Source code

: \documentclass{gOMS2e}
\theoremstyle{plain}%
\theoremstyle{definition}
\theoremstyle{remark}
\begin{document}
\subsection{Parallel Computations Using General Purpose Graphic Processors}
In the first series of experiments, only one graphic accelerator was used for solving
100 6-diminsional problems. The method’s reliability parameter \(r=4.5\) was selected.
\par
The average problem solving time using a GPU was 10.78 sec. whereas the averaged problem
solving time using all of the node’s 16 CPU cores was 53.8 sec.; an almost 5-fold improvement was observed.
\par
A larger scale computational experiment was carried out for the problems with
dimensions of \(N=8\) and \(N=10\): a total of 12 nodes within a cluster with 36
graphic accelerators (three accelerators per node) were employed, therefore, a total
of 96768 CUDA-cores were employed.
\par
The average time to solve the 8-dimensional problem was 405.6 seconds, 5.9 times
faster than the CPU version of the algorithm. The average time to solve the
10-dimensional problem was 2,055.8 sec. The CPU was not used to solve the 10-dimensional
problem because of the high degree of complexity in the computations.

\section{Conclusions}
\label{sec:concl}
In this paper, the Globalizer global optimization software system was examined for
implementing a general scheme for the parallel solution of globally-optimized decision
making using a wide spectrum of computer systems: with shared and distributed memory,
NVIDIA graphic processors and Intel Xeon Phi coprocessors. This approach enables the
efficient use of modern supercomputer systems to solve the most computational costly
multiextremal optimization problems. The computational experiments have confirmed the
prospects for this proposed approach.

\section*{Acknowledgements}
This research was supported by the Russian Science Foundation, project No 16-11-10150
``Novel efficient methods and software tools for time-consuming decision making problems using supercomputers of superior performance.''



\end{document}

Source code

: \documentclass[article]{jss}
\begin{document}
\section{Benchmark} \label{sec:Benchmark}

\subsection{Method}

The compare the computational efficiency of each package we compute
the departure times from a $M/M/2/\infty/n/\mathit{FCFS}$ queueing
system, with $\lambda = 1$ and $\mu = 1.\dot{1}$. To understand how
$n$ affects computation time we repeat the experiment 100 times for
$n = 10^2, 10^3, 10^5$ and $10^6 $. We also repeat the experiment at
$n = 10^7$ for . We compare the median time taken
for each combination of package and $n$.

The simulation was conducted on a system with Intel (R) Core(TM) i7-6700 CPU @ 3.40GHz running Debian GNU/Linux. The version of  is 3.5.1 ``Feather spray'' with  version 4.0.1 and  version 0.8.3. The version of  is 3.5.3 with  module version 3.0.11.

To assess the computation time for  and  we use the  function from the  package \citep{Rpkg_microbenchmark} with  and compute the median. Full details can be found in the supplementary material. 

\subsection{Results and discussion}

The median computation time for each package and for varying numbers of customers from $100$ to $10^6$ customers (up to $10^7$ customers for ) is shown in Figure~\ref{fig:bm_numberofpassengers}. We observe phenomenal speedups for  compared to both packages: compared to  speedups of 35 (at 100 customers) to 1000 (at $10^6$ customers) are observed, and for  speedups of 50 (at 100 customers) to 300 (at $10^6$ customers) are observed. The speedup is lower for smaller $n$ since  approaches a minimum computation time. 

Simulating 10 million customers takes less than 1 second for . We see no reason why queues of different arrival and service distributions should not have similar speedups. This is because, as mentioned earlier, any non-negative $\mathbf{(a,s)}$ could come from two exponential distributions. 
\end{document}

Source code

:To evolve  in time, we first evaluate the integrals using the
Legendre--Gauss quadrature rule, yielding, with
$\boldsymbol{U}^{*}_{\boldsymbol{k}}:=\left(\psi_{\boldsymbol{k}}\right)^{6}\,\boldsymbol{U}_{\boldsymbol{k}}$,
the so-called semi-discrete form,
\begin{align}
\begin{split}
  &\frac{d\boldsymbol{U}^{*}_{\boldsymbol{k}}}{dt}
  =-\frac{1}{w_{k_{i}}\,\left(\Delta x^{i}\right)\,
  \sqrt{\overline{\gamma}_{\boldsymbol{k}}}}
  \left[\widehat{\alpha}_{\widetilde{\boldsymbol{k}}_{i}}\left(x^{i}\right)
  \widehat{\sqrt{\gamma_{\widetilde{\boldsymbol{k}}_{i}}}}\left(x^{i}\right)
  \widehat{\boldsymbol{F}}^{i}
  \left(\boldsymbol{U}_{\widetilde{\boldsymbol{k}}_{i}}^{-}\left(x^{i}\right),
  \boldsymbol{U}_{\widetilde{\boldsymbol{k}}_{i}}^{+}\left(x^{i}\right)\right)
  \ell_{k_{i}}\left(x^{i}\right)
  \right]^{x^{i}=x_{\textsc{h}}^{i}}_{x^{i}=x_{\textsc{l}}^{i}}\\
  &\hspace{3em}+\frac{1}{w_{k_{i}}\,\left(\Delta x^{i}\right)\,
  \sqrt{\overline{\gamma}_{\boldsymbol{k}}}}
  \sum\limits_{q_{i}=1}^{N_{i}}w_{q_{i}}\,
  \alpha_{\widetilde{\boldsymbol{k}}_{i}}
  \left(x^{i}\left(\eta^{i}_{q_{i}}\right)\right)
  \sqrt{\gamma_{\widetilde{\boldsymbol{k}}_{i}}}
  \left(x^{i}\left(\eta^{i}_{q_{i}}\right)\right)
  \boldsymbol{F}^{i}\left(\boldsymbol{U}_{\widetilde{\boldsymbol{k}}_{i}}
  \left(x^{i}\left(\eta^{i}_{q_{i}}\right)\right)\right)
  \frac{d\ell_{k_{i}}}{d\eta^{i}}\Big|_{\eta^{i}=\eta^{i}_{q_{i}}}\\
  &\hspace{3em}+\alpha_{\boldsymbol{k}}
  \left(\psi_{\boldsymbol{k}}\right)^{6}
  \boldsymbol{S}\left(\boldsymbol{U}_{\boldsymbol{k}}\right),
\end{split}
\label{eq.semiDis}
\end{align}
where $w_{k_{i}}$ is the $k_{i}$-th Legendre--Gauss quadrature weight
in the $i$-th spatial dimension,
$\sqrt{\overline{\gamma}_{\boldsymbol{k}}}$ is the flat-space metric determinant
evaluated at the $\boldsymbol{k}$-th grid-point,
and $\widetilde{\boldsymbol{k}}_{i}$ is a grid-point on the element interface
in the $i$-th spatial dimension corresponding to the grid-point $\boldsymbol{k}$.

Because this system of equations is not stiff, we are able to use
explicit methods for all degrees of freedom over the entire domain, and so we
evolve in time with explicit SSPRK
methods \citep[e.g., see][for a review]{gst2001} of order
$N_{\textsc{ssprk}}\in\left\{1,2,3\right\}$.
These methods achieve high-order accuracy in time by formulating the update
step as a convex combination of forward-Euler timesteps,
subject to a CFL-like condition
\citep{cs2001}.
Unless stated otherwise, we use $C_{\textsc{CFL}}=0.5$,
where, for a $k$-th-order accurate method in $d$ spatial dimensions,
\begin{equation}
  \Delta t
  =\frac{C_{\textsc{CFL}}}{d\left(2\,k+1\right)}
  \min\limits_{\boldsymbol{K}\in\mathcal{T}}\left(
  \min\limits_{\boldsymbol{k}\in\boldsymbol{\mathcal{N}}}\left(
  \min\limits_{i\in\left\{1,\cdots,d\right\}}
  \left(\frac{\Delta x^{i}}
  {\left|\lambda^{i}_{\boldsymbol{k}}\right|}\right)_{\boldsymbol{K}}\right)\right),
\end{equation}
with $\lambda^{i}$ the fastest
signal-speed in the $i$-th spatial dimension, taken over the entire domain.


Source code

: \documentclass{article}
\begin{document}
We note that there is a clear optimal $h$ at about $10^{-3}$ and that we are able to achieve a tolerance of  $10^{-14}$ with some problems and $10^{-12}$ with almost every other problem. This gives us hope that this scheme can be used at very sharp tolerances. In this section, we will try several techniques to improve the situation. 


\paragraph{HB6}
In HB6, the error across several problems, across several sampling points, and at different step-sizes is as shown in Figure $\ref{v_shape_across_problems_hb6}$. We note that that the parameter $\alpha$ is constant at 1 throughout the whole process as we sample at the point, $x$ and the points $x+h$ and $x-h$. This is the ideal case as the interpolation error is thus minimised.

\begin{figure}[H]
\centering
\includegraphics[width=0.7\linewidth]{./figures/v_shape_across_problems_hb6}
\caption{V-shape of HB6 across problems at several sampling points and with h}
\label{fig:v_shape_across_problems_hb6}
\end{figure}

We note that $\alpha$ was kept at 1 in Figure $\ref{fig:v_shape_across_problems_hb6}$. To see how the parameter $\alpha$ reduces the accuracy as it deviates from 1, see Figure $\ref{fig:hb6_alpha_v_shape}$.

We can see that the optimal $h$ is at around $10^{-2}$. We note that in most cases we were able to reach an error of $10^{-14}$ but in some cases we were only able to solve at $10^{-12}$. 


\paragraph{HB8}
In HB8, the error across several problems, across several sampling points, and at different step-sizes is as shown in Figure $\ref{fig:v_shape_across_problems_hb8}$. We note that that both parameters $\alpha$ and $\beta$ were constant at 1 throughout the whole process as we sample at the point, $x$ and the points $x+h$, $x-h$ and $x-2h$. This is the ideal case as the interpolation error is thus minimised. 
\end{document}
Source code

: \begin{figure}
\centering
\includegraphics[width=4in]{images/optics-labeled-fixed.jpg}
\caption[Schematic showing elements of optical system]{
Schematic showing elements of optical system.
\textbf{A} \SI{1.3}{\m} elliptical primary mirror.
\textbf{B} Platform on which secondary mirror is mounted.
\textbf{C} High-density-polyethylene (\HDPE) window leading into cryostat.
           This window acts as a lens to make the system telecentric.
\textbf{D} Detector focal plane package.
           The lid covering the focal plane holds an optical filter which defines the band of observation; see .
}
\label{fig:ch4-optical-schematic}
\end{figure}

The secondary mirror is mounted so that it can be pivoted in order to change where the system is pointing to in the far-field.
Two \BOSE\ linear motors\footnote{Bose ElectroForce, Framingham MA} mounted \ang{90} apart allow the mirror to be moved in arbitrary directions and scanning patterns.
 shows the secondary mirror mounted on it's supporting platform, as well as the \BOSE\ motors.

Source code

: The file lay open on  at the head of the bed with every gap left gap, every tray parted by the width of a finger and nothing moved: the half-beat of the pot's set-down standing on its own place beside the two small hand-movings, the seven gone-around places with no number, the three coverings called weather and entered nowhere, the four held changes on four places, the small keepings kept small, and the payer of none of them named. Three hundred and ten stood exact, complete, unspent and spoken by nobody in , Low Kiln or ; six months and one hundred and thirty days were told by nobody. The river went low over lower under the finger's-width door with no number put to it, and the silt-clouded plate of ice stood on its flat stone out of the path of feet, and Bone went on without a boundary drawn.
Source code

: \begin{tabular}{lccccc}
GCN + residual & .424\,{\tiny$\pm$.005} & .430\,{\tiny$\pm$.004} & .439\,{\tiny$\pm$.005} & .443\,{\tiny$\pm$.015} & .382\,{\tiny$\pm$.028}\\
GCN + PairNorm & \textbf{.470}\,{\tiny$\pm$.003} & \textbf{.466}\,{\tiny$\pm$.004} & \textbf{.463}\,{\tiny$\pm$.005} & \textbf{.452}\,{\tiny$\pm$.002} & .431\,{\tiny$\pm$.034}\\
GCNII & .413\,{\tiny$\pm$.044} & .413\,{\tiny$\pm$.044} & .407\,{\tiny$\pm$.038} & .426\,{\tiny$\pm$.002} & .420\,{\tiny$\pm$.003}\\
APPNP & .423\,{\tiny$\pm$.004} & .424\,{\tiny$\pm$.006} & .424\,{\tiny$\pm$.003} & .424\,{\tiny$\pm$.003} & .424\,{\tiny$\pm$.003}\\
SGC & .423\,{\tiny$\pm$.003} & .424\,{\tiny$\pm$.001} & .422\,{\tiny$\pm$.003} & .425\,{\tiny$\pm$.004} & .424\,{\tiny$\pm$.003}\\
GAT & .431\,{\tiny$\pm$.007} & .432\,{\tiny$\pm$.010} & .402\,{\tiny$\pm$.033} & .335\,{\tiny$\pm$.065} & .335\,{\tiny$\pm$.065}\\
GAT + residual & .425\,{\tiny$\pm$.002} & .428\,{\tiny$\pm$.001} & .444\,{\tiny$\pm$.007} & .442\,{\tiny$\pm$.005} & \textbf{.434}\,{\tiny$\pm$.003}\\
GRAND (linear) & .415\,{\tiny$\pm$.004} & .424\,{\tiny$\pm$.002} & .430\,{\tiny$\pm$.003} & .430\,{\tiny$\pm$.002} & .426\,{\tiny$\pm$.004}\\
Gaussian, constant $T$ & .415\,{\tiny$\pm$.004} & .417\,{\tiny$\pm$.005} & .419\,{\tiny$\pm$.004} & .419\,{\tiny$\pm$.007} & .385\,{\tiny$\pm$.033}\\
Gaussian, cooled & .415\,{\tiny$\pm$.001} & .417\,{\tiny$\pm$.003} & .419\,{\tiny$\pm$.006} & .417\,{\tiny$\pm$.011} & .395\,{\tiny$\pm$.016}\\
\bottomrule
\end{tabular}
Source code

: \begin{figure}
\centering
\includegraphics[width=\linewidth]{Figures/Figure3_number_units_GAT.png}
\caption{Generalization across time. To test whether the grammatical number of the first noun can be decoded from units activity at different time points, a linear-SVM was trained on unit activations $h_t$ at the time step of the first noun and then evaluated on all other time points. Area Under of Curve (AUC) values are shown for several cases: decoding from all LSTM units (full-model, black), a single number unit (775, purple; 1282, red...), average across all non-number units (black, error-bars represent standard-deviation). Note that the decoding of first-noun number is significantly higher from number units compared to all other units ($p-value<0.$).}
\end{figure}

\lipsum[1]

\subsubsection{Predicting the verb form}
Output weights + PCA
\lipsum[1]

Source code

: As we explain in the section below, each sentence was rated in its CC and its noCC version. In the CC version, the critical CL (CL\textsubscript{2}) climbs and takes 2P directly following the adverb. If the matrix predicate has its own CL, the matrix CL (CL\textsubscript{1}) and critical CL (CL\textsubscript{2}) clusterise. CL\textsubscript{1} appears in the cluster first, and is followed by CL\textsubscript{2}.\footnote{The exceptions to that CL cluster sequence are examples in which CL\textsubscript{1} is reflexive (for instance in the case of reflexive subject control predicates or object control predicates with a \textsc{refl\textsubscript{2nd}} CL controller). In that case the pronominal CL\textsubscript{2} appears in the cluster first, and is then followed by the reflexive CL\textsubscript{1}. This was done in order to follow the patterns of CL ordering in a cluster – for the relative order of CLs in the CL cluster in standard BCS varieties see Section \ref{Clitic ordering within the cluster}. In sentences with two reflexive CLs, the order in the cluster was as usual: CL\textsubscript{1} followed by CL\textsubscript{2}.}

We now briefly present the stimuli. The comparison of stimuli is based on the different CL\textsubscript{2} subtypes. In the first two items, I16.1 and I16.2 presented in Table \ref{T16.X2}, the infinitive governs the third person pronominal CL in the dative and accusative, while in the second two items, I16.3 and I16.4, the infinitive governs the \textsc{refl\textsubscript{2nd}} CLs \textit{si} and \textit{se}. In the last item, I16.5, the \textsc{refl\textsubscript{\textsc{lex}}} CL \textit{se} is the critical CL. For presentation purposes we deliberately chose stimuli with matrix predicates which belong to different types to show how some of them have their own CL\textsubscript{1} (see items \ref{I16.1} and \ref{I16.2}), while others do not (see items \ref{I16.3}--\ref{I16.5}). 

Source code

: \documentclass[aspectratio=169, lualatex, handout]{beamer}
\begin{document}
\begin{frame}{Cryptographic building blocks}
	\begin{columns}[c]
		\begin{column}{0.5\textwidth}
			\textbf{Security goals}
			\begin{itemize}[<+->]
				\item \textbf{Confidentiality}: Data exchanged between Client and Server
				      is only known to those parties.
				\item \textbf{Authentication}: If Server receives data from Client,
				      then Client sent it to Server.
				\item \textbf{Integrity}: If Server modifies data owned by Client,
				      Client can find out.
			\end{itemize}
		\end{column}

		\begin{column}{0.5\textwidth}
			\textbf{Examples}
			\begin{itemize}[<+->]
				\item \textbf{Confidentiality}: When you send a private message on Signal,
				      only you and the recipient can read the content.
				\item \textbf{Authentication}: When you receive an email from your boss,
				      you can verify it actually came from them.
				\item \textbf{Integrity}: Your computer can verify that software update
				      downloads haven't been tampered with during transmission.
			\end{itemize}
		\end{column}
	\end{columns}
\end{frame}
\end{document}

WHAT YOU WILL DO: Return each line in the records that holds the string "optimal".

RESPONSE TO THE EXERCISE:
We note that there is a clear optimal $h$ at about $10^{-3}$ and that we are able to achieve a tolerance of  $10^{-14}$ with some problems and $10^{-12}$ with almost every other problem. This gives us hope that this scheme can be used at very sharp tolerances. In this section, we will try several techniques to improve the situation. 
We can see that the optimal $h$ is at around $10^{-2}$. We note that in most cases we were able to reach an error of $10^{-14}$ but in some cases we were only able to solve at $10^{-12}$. 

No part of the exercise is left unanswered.